Penacyber, Palu – Pemerintah Provinsi Sulawesi Tengah mulai bersiap menghadapi penilaian pelayanan publik oleh Ombudsman RI Tahun 2026. Hal ini ditandai dengan pelaksanaan Entry Meeting yang secara resmi dibuka oleh Wakil Gubernur Sulawesi Tengah, dr. Reny A. Lamadjido, di Kantor Gubernur, Selasa (21/7/2026).
Dalam arahannya, Wakil Gubernur menegaskan bahwa pelayanan publik bukan sekadar rutinitas birokrasi, melainkan cerminan nyata kehadiran pemerintah di tengah masyarakat. Ia menilai, kualitas layanan di sektor strategis seperti kesehatan, pendidikan, pekerjaan umum, dan sosial menjadi indikator utama tingkat kepercayaan publik terhadap pemerintah daerah.
Reny menekankan bahwa proses penilaian Ombudsman harus dipandang sebagai peluang evaluasi, bukan sekadar formalitas tahunan.
Menurutnya, setiap kelemahan dalam pelayanan harus segera dibenahi agar tidak berkembang menjadi persoalan yang lebih kompleks di kemudian hari.

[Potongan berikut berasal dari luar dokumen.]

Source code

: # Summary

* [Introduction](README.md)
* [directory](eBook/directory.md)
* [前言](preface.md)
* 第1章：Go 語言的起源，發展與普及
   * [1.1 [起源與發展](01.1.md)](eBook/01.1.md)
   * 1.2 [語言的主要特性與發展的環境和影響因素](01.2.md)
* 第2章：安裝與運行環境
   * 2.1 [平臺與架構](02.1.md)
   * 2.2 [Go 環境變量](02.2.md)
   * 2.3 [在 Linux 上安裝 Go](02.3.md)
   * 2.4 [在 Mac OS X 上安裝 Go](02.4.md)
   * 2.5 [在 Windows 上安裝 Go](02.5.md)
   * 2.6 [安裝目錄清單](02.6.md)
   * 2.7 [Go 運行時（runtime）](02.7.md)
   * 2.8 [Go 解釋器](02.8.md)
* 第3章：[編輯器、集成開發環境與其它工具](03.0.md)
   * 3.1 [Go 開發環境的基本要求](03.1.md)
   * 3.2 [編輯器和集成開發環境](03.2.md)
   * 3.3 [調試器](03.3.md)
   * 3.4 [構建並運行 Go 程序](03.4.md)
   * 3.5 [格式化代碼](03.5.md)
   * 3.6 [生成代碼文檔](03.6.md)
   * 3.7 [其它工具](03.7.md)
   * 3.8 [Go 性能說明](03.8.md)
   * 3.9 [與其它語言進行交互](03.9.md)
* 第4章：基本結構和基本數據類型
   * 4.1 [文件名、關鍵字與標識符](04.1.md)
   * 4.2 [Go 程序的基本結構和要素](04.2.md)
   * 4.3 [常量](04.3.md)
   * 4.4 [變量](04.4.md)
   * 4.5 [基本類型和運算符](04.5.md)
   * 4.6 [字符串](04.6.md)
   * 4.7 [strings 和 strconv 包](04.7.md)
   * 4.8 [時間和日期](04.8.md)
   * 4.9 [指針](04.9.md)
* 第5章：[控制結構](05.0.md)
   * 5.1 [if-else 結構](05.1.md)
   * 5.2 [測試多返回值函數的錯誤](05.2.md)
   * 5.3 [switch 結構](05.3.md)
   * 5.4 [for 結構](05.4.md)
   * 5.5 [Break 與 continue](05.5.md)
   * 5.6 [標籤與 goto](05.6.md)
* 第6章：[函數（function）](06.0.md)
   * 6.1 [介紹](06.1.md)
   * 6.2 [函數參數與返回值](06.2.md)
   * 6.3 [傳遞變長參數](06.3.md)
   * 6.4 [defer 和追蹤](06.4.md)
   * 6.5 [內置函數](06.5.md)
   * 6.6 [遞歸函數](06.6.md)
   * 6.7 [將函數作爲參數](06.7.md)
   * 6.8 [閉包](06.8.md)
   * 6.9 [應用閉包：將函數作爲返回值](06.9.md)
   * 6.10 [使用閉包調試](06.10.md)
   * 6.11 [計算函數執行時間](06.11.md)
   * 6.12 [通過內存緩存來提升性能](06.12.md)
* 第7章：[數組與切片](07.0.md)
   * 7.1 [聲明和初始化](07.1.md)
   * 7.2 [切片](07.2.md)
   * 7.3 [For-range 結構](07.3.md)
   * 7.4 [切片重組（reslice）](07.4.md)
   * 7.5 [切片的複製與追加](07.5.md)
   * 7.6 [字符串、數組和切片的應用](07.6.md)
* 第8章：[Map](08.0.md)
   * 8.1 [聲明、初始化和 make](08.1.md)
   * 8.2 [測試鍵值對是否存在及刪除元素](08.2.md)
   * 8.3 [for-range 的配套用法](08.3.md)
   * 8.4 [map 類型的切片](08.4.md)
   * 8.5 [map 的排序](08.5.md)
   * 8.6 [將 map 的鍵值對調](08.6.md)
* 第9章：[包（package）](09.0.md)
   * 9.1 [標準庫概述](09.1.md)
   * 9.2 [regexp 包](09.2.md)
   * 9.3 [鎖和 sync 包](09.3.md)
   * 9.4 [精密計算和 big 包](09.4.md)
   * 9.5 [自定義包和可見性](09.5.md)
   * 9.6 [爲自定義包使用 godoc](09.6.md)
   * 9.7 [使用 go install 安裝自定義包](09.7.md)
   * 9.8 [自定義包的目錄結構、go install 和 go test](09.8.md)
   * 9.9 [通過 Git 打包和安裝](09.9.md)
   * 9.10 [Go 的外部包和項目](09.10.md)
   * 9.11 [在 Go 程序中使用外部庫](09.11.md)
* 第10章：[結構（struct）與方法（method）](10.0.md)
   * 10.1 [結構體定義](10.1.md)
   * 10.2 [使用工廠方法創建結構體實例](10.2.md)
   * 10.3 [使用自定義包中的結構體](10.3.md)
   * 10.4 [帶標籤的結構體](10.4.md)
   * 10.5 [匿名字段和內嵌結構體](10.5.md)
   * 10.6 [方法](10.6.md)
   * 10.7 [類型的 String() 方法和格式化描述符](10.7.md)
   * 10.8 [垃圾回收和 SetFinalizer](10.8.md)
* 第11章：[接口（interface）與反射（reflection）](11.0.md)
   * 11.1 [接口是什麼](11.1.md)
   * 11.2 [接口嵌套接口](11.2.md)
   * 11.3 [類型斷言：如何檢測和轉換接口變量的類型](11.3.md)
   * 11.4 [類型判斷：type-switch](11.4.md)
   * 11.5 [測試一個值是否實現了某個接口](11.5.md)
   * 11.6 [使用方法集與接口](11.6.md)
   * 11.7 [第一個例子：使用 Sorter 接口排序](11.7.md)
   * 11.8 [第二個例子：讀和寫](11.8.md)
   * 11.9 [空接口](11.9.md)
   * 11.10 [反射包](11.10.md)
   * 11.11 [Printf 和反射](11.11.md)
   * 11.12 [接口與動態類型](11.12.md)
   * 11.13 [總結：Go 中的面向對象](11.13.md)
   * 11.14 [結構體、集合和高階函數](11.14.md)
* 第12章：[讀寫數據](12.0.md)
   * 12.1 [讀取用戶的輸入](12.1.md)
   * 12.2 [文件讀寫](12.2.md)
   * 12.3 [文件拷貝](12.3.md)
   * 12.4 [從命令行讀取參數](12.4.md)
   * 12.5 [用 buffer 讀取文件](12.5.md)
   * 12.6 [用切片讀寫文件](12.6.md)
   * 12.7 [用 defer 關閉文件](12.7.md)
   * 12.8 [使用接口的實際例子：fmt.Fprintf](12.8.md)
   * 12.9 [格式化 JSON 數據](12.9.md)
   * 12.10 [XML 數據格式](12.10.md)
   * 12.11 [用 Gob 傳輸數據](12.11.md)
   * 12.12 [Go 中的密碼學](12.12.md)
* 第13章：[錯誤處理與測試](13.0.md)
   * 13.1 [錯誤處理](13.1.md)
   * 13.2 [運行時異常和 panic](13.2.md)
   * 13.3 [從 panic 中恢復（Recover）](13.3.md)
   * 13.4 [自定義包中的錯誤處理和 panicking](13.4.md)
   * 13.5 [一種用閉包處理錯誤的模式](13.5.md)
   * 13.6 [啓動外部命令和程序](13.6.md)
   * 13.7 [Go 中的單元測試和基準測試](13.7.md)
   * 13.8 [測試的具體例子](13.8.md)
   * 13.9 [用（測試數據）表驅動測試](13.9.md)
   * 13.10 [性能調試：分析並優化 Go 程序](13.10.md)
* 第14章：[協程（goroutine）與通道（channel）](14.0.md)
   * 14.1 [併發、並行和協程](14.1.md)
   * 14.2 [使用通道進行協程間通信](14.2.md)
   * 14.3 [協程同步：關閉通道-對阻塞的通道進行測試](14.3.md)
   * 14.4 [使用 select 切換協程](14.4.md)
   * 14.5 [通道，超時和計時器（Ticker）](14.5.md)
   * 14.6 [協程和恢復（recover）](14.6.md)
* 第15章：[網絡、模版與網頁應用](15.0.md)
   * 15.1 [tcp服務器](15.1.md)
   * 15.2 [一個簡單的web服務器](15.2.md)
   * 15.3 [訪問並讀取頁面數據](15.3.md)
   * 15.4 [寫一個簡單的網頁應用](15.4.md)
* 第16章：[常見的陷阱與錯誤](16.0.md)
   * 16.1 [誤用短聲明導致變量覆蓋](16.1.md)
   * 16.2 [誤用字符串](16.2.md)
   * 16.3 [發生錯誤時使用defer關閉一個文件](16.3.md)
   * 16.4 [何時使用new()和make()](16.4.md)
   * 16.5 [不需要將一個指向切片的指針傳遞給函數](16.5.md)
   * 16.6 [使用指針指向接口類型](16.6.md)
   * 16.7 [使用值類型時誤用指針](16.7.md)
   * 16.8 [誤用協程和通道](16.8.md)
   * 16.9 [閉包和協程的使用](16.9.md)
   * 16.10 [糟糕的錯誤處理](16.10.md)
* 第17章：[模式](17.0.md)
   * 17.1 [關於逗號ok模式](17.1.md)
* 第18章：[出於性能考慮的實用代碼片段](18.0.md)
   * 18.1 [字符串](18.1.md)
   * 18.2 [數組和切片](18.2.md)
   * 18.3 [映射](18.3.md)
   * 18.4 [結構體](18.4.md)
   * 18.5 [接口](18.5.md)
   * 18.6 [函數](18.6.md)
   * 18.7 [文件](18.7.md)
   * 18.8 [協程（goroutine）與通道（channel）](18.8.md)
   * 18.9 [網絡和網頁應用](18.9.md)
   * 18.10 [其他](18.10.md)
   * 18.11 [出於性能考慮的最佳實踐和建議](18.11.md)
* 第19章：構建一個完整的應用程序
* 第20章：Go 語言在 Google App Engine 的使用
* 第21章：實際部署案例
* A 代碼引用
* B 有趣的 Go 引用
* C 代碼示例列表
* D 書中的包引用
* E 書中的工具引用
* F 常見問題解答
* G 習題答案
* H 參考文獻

“Pelayanan yang buruk akan langsung dirasakan masyarakat dan berdampak pada kepercayaan publik. Karena itu, perbaikan harus dilakukan secara berkelanjutan,” ujarnya.
Dalam menghadapi penilaian tersebut, Pemprov Sulteng terus mendorong inovasi pelayanan berbasis digital. Salah satu langkah konkret yang telah dikembangkan adalah Command Center Berani Samporoa sebagai pusat pengelolaan pengaduan masyarakat. Selain itu, aplikasi Sehati juga dihadirkan untuk mengintegrasikan layanan kesehatan dengan sistem administrasi kependudukan dan jaminan sosial.
Wagub juga memberikan perhatian khusus pada sektor kesehatan, terutama pelayanan rumah sakit yang dinilai paling sering bersentuhan langsung dengan masyarakat. Ia meminta seluruh fasilitas kesehatan meningkatkan standar layanan, memperkuat SOP, serta memastikan pelayanan berjalan cepat, tepat, dan manusiawi.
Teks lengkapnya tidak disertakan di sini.